> [Task details] Look through the entries below. Report each line that has the word "toán" in it.

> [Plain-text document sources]
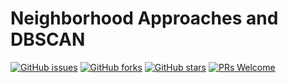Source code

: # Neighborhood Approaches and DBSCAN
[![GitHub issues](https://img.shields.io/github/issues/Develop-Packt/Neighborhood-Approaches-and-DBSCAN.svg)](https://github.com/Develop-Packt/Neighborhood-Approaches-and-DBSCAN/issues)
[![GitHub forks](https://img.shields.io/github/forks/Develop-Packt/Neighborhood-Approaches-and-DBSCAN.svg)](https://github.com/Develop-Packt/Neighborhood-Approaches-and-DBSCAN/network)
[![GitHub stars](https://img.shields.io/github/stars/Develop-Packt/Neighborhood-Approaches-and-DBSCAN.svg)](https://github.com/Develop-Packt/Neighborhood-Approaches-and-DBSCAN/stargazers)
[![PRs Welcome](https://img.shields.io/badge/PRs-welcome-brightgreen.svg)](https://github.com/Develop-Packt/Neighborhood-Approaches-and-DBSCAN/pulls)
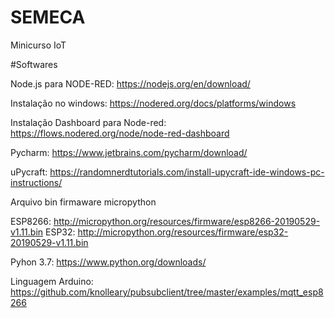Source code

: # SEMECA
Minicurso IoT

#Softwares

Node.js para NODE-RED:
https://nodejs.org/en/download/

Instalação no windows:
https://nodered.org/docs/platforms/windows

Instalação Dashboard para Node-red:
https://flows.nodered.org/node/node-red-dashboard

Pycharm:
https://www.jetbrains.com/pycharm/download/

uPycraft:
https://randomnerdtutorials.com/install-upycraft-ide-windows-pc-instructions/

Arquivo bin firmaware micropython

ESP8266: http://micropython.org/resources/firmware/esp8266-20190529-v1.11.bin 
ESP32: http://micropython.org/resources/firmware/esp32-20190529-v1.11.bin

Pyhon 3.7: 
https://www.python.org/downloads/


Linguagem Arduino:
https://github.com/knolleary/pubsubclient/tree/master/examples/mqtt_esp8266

--

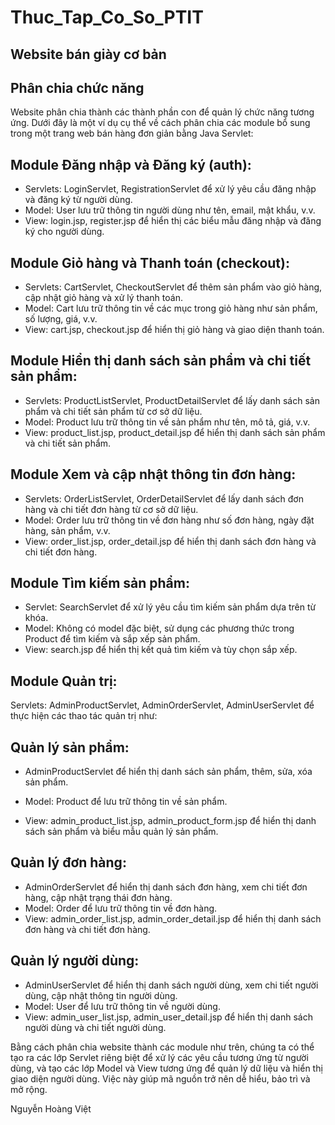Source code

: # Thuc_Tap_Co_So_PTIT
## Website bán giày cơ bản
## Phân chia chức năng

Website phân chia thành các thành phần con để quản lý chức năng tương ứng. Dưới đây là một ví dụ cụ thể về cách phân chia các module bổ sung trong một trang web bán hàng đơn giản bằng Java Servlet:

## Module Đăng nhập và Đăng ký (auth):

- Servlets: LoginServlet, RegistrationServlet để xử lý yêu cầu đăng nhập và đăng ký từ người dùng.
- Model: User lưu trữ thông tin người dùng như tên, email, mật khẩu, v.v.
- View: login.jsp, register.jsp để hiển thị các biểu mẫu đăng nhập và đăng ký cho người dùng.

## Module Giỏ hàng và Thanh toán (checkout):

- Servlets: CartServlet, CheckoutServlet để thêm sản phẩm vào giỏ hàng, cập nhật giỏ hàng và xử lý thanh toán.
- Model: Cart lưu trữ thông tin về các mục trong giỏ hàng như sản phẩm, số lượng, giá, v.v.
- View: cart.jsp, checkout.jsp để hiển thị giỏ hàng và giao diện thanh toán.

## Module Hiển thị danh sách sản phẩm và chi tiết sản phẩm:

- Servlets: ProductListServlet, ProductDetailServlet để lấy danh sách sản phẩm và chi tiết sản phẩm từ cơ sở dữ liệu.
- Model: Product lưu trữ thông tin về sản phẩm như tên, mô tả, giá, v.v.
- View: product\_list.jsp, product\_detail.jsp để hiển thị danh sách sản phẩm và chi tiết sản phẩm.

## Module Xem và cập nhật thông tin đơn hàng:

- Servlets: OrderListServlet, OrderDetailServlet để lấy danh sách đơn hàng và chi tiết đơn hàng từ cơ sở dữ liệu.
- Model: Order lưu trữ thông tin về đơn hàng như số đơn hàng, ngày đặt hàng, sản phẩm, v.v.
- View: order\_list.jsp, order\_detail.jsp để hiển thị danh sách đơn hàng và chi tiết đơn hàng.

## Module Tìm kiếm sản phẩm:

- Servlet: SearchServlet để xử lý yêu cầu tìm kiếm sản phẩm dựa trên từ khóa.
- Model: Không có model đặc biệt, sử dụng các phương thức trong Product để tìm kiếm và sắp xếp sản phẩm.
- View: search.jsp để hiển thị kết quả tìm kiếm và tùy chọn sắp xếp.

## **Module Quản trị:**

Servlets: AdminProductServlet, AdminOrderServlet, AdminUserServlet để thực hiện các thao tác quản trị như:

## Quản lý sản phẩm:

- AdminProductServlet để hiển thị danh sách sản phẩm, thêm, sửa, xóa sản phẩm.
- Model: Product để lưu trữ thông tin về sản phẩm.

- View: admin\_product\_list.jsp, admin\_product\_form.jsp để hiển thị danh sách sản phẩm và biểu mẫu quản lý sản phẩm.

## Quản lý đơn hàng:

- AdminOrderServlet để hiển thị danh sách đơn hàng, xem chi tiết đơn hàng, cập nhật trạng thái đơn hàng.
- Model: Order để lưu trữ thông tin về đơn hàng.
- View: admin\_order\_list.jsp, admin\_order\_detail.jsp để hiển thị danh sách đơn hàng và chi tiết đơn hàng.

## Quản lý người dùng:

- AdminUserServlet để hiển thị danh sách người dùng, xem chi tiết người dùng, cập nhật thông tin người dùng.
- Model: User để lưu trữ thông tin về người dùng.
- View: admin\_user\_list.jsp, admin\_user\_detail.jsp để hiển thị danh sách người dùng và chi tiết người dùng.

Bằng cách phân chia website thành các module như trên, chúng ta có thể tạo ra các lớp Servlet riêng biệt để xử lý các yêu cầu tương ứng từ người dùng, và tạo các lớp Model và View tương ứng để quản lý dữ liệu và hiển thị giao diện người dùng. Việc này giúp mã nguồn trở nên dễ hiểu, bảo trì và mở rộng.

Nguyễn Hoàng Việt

> [The completed task]
## Module Giỏ hàng và Thanh toán (checkout):
- Servlets: CartServlet, CheckoutServlet để thêm sản phẩm vào giỏ hàng, cập nhật giỏ hàng và xử lý thanh toán.
- View: cart.jsp, checkout.jsp để hiển thị giỏ hàng và giao diện thanh toán.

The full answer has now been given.